Ma dobbiamo difenderci, dobbiamo «vivere come al solito» (il «business as usual» dei londinesi e prima ancora dei newyorkesi), sapendo però che questo è più difficile e costa. Costa non soltanto in serenità e in calma, giacché questa è la vera posta in gioco, ma anche in senso strettamente economico: nella produzione e nell'impiego delle risorse. Ai costi diretti per la sicurezza e la prevenzione si aggiungono quelli indiretti a cascata, privati e pubblici, individuali e collettivi. Un freno alla produzione di reddito (compreso il suo equivalente non monetario del tempo libero e della «qualità della vita») e una spinta, d'altro lato, al razionamento in qualche modo inevitabile delle risorse disponibili in base a priorità in parte nuove e diverse. Dopo l'orrore di Sharm el Sheikh, dove arrivano ogni anno 600mila nostri turisti e divenuto quasi, per la domanda, un «litorale italiano», confermare certe vacanze è una sfida alla minaccia che ci viene portata, ma diventa praticamente impossibile. Il turismo come industria in molte parti del mondo rischia una grossa crisi, a cominciare dall'economia egiziana per la quale si stima che essa valga qualcosa come 6,6 miliardi di dollari all'anno. I trasporti passeggeri, internazionali, interni, metropolitani diventano più penosi e quindi costosi, soprattutto per i nostri pendolari delle grandi città. I ritmi si rallentano, nella produzione e anche nel consumo si richiedono più risorse (monetarie e no), la produttività non può che risentirne.

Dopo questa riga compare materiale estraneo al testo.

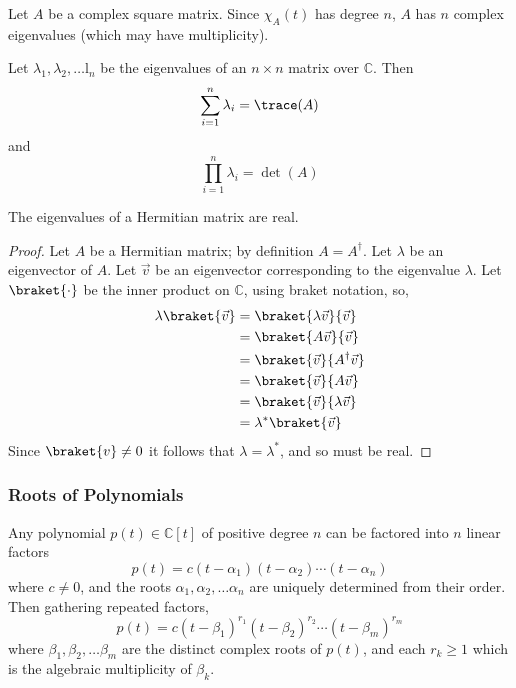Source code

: \begin{theorem}
  Let $A$ be a complex square matrix. Since $\chi_A(t)$ has degree
  $n$, $A$ has $n$ complex eigenvalues (which may have multiplicity).
\end{theorem}

\begin{lemma}
  Let $\lambda_1, \lambda_2, \dots $l$_n$ be the eigenvalues of an $n
  \times n$ matrix over $\mathbb{C}$. Then
  \[ \sum_{i=1}^n \lambda_i = \trace(A) \] and \[ \prod_{i=1}^n
  \lambda_i = \det(A) \]
\end{lemma}

\begin{theorem}
  \label{the:eigenvaluehermitian}
  The eigenvalues of a Hermitian matrix are real.

  \begin{proof}
    Let $A$ be a Hermitian matrix; by definition $A = A^\dagger$.  Let
    $\lambda$ be an eigenvector of $A$.  Let $\vec{v}$ be an
    eigenvector corresponding to the eigenvalue $\lambda$.  Let
    $\braket{\cdot}$ be the inner product on $\mathbb{C}$, using
    braket notation, so,
    \begin{align*}
      \lambda \braket{\vec{v}} &= \braket{\lambda \vec{v}}{\vec{v}} \\
      &= \braket{A \vec{v}}{\vec{v}} \\
      &= \braket{\vec{v}}{A^{\dagger}\vec{v}} \\
      &= \braket{\vec{v}}{A\vec{v}}\\
      &= \braket{\vec{v}}{\lambda \vec{v}} \\
      &= \lambda^{*} \braket{\vec{v}}
    \end{align*}
    Since $\braket{v} \neq 0$ it follows that $\lambda = \lambda^{*}$,
    and so must be real.
  \end{proof}
\end{theorem}

\subsubsection{Roots of Polynomials}
\label{sec:polynomialroots}

Any polynomial $p(t) \in \mathbb{C}[t]$ of positive degree $n$ can be
factored into $n$ linear factors
\[ p(t) = c(t-\alpha_1)(t-\alpha_2)\cdots (t-\alpha_n) \] where $c
\neq 0$, and the roots $\alpha_1, \alpha_2, \dots \alpha_n$ are
uniquely determined from their order. Then gathering repeated factors,
\[ p(t) = c(t-\beta_1)^{r_1} (t-\beta_2)^{r_2} \cdots
(t-\beta_m)^{r_m} \] where $\beta_1, \beta_2, \dots \beta_m$ are the
distinct complex roots of $p(t)$, and each $r_k \ge 1$ which is the
algebraic multiplicity of $\beta_k$.

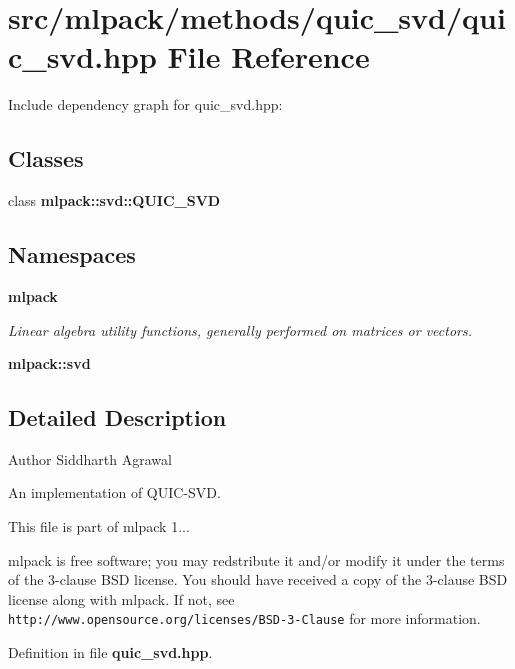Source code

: \section{src/mlpack/methods/quic\-\_\-svd/quic\-\_\-svd.hpp File Reference}
\label{quic__svd_8hpp}
Include dependency graph for quic\-\_\-svd.\-hpp\-:
\subsection*{Classes}
\begin{DoxyCompactItemize}
\item 
class {\bf mlpack\-::svd\-::\-Q\-U\-I\-C\-\_\-\-S\-V\-D}
\end{DoxyCompactItemize}
\subsection*{Namespaces}
\begin{DoxyCompactItemize}
\item 
{\bf mlpack}
\begin{DoxyCompactList}\small\item\em Linear algebra utility functions, generally performed on matrices or vectors. \end{DoxyCompactList}\item 
{\bf mlpack\-::svd}
\end{DoxyCompactItemize}


\subsection{Detailed Description}
\begin{DoxyAuthor}{Author}
Siddharth Agrawal
\end{DoxyAuthor}
An implementation of Q\-U\-I\-C-\/\-S\-V\-D.

This file is part of mlpack 1...

mlpack is free software; you may redstribute it and/or modify it under the terms of the 3-\/clause B\-S\-D license. You should have received a copy of the 3-\/clause B\-S\-D license along with mlpack. If not, see {\tt http\-://www.\-opensource.\-org/licenses/\-B\-S\-D-\/3-\/\-Clause} for more information. 

Definition in file {\bf quic\-\_\-svd.\-hpp}.

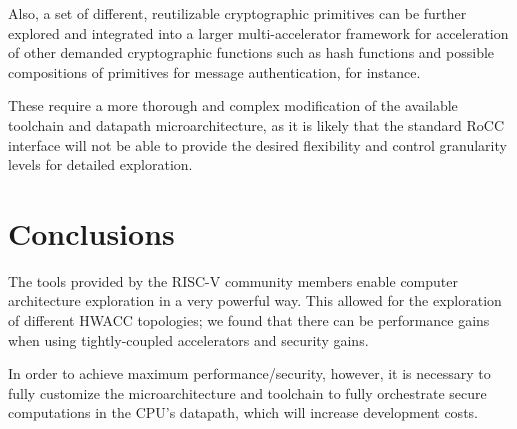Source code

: \documentclass[10pt,conference]{IEEEtran}
\begin{document}
Also, a set of different, reutilizable cryptographic primitives can be further
explored and integrated into a larger multi-accelerator framework for
acceleration of other demanded cryptographic functions such as hash functions
and possible compositions of primitives for message authentication, for instance.

These require a more thorough and complex modification of the available
toolchain and datapath microarchitecture, as it is likely that the standard RoCC
interface will not be able to provide the desired flexibility and control
granularity levels for detailed exploration.

\section{Conclusions}

The tools provided by the RISC-V community members enable computer architecture
exploration in a very powerful way. This allowed for the exploration of
different HWACC topologies; we found that there can be performance gains when
using tightly-coupled accelerators and security gains.

In order to achieve maximum performance/security, however, it is necessary to
fully customize the microarchitecture and toolchain to fully orchestrate secure
computations in the CPU's datapath, which will increase development costs.




\end{document}
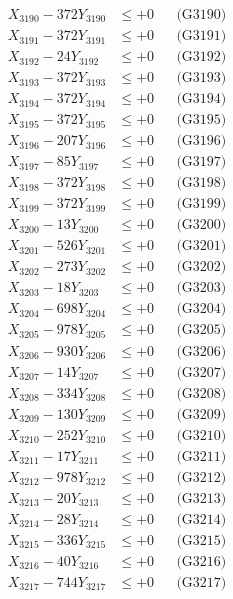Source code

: \documentclass[a4paper,10pt]{article}
\begin{document}
{\begin{align}
X_{3190} - 372Y_{3190} &\leq +0 && \text{(G3190)} \\
\allowbreak
X_{3191} - 372Y_{3191} &\leq +0 && \text{(G3191)} \\
X_{3192} - 24Y_{3192} &\leq +0 && \text{(G3192)} \\
X_{3193} - 372Y_{3193} &\leq +0 && \text{(G3193)} \\
X_{3194} - 372Y_{3194} &\leq +0 && \text{(G3194)} \\
X_{3195} - 372Y_{3195} &\leq +0 && \text{(G3195)} \\
X_{3196} - 207Y_{3196} &\leq +0 && \text{(G3196)} \\
X_{3197} - 85Y_{3197} &\leq +0 && \text{(G3197)} \\
X_{3198} - 372Y_{3198} &\leq +0 && \text{(G3198)} \\
X_{3199} - 372Y_{3199} &\leq +0 && \text{(G3199)} \\
X_{3200} - 13Y_{3200} &\leq +0 && \text{(G3200)} \\
\allowbreak
X_{3201} - 526Y_{3201} &\leq +0 && \text{(G3201)} \\
X_{3202} - 273Y_{3202} &\leq +0 && \text{(G3202)} \\
X_{3203} - 18Y_{3203} &\leq +0 && \text{(G3203)} \\
X_{3204} - 698Y_{3204} &\leq +0 && \text{(G3204)} \\
X_{3205} - 978Y_{3205} &\leq +0 && \text{(G3205)} \\
X_{3206} - 930Y_{3206} &\leq +0 && \text{(G3206)} \\
X_{3207} - 14Y_{3207} &\leq +0 && \text{(G3207)} \\
X_{3208} - 334Y_{3208} &\leq +0 && \text{(G3208)} \\
X_{3209} - 130Y_{3209} &\leq +0 && \text{(G3209)} \\
X_{3210} - 252Y_{3210} &\leq +0 && \text{(G3210)} \\
\allowbreak
X_{3211} - 17Y_{3211} &\leq +0 && \text{(G3211)} \\
X_{3212} - 978Y_{3212} &\leq +0 && \text{(G3212)} \\
X_{3213} - 20Y_{3213} &\leq +0 && \text{(G3213)} \\
X_{3214} - 28Y_{3214} &\leq +0 && \text{(G3214)} \\
X_{3215} - 336Y_{3215} &\leq +0 && \text{(G3215)} \\
X_{3216} - 40Y_{3216} &\leq +0 && \text{(G3216)} \\
X_{3217} - 744Y_{3217} &\leq +0 && \text{(G3217)} \\

\end{align}}
\end{document}
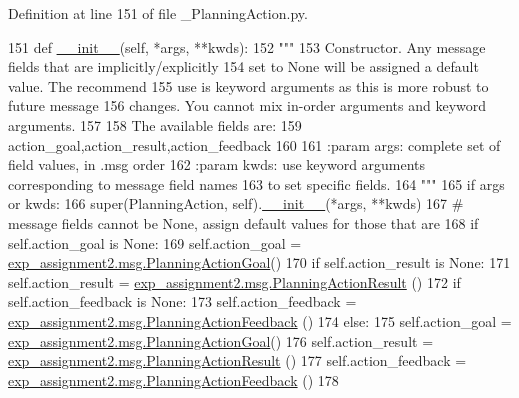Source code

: Definition at line 151 of file \+\_\+\+Planning\+Action.\+py.


\begin{DoxyCode}
151   \textcolor{keyword}{def }\hyperlink{classstate__machine_1_1Play_a5993a23d8be7f7b2647f71ede0334957}{\_\_init\_\_}(self, *args, **kwds):
152     \textcolor{stringliteral}{"""}
153 \textcolor{stringliteral}{    Constructor. Any message fields that are implicitly/explicitly}
154 \textcolor{stringliteral}{    set to None will be assigned a default value. The recommend}
155 \textcolor{stringliteral}{    use is keyword arguments as this is more robust to future message}
156 \textcolor{stringliteral}{    changes.  You cannot mix in-order arguments and keyword arguments.}
157 \textcolor{stringliteral}{}
158 \textcolor{stringliteral}{    The available fields are:}
159 \textcolor{stringliteral}{       action\_goal,action\_result,action\_feedback}
160 \textcolor{stringliteral}{}
161 \textcolor{stringliteral}{    :param args: complete set of field values, in .msg order}
162 \textcolor{stringliteral}{    :param kwds: use keyword arguments corresponding to message field names}
163 \textcolor{stringliteral}{    to set specific fields.}
164 \textcolor{stringliteral}{    """}
165     \textcolor{keywordflow}{if} args \textcolor{keywordflow}{or} kwds:
166       super(PlanningAction, self).\hyperlink{classstate__machine_1_1Play_a5993a23d8be7f7b2647f71ede0334957}{\_\_init\_\_}(*args, **kwds)
167       \textcolor{comment}{# message fields cannot be None, assign default values for those that are}
168       \textcolor{keywordflow}{if} self.action\_goal \textcolor{keywordflow}{is} \textcolor{keywordtype}{None}:
169         self.action\_goal = \hyperlink{classexp__assignment2_1_1msg_1_1__PlanningActionGoal_1_1PlanningActionGoal}{exp\_assignment2.msg.PlanningActionGoal}()
170       \textcolor{keywordflow}{if} self.action\_result \textcolor{keywordflow}{is} \textcolor{keywordtype}{None}:
171         self.action\_result = \hyperlink{classexp__assignment2_1_1msg_1_1__PlanningActionResult_1_1PlanningActionResult}{exp\_assignment2.msg.PlanningActionResult}
      ()
172       \textcolor{keywordflow}{if} self.action\_feedback \textcolor{keywordflow}{is} \textcolor{keywordtype}{None}:
173         self.action\_feedback = \hyperlink{classexp__assignment2_1_1msg_1_1__PlanningActionFeedback_1_1PlanningActionFeedback}{exp\_assignment2.msg.PlanningActionFeedback}
      ()
174     \textcolor{keywordflow}{else}:
175       self.action\_goal = \hyperlink{classexp__assignment2_1_1msg_1_1__PlanningActionGoal_1_1PlanningActionGoal}{exp\_assignment2.msg.PlanningActionGoal}()
176       self.action\_result = \hyperlink{classexp__assignment2_1_1msg_1_1__PlanningActionResult_1_1PlanningActionResult}{exp\_assignment2.msg.PlanningActionResult}
      ()
177       self.action\_feedback = \hyperlink{classexp__assignment2_1_1msg_1_1__PlanningActionFeedback_1_1PlanningActionFeedback}{exp\_assignment2.msg.PlanningActionFeedback}
      ()
178 
\end{DoxyCode}


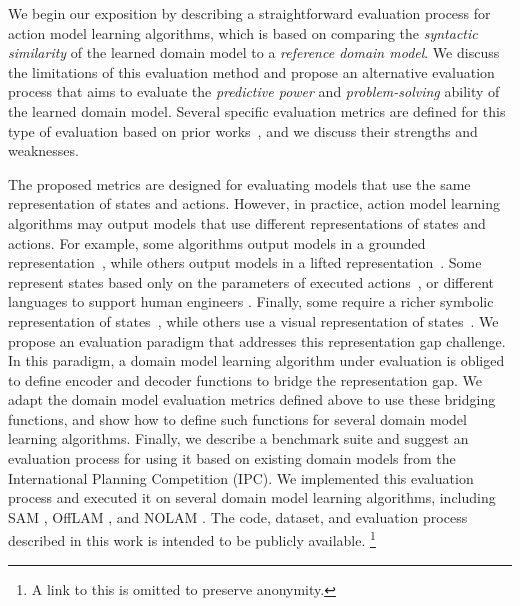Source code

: \documentclass{article}
\theoremstyle{definition}
\theoremstyle{remark}
\newif\ifaddcomments
\newcommand{\roni}[1]{\ifaddcomments{\textcolor{red}{[Roni: #1]}}\fi}
\begin{document}
We begin our exposition by describing a straightforward evaluation process for action model learning algorithms, which is based on comparing the \emph{syntactic similarity} of the learned domain model to a \emph{reference domain model}. We discuss the limitations of this evaluation method and propose an alternative evaluation process that aims to evaluate the \emph{predictive power} and \emph{problem-solving} ability of the learned domain model. 
Several specific evaluation metrics are defined for this type of evaluation based on prior works~\citep{aineto2019learning,juba2021safe,mordoch2024safe,Oswald2024DLLMDomainModeling}, and we discuss their strengths and weaknesses. 


The proposed metrics are designed for evaluating models that use the same representation of states and actions. 
However, in practice, action model learning algorithms may output models that use different representations of states and actions. 
For example, some algorithms output models in a grounded representation~\citep{stern2017efficient}, while others output models in a lifted representation~\citep{juba2021safe,xi2024neuro,LAMANNA2025104256}. 
Some represent states based only on the parameters of executed actions~\citep{cresswell2011generalised}, or different languages to support human engineers \citep{mccluskey2010action}. 
Finally, some require a richer symbolic representation of states~\citep{juba2021safe, Lamanna24}, while others use a visual representation of states~\citep{asai2022classical, xi2024neuro}.
We propose an evaluation paradigm that addresses this representation gap challenge. 
In this paradigm, a domain model learning algorithm under evaluation is obliged to define encoder and decoder functions to bridge the representation gap. 
We adapt the domain model evaluation metrics defined above to use these bridging functions, 
and show how to define such functions for several domain model learning algorithms. 
Finally, we describe a benchmark suite and suggest an evaluation process for using it based on existing domain models from the International Planning Competition (IPC). 
We implemented this evaluation process and executed it on several domain model learning algorithms, including SAM \citep{juba2021safe}, OffLAM \citep{LAMANNA2025104256}, and NOLAM \citep{Lamanna24}. 
The code, dataset, and evaluation process described in this work is intended to be publicly available.
\footnote{A link to this is omitted to preserve anonymity.} 
\end{document}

Bisogna quindi accrescere gli sforzi per mantenere gli stessi risultati: dobbiamo rendercene pienamente e fermamente conto. Tanto più che gli stessi risultati non bastano al nostro futuro e dobbiamo progredire. Dobbiamo renderci conto, in altri termini, che il nostro «tenore di vita» non è, per così dire, «al netto» della nostra sicurezza: la comprende, invece, come condizione vitale e come contenuti, sia materiali che etici, per oggi e per domani.
È evidente che questo impone sacrifici a tutti, ma sacrifici di altre cose relativamente meno importanti e urgenti della sicurezza, in questa guerra crudele di un nemico invisibile. Difficile dire, per quanto riguarda i consumi, se abbiano per caso ragione i sociologi (può capitare...) quando sostengono che la paura li modifica spingendoli verso quelli più futili. Purché, ci auguriamo, non spinga troppo a «concedersi il massimo, senza badare troppo alle spese». Forse non è proprio l'effimero ciò di cui abbiamo soprattutto bisogno, con tutto il rispetto per la sovranità del consumatore. Piuttosto, al di là della siepe, le imprese (e i risparmiatori) potranno trarre conforto per i loro piani d'investimento dai nervi saldi e dall'impeccabile ottimismo che i mercati finanziari hanno ostentato non solo dopo il 7 luglio londinese, ma ancor più dopo le bombe del 21 nell'Underground.
La sostanza è che la sicurezza interna ed esterna è un bene pubblico primario per ogni individuo e per ogni collettività. In un certo senso, ma di fatto in tutti sensi (materiali e immateriali) della vita umana nel suo significato, quando questa sicurezza è minacciata bisogna difenderla.

Vale a dire «produrla» con i suoi costi, come l'aria pura o quasi contro l'inquinamento, o in un sommergibile. Dato che per noi, senza retorica, l'aria della nostra libertà è essenziale: letteralmente vitale.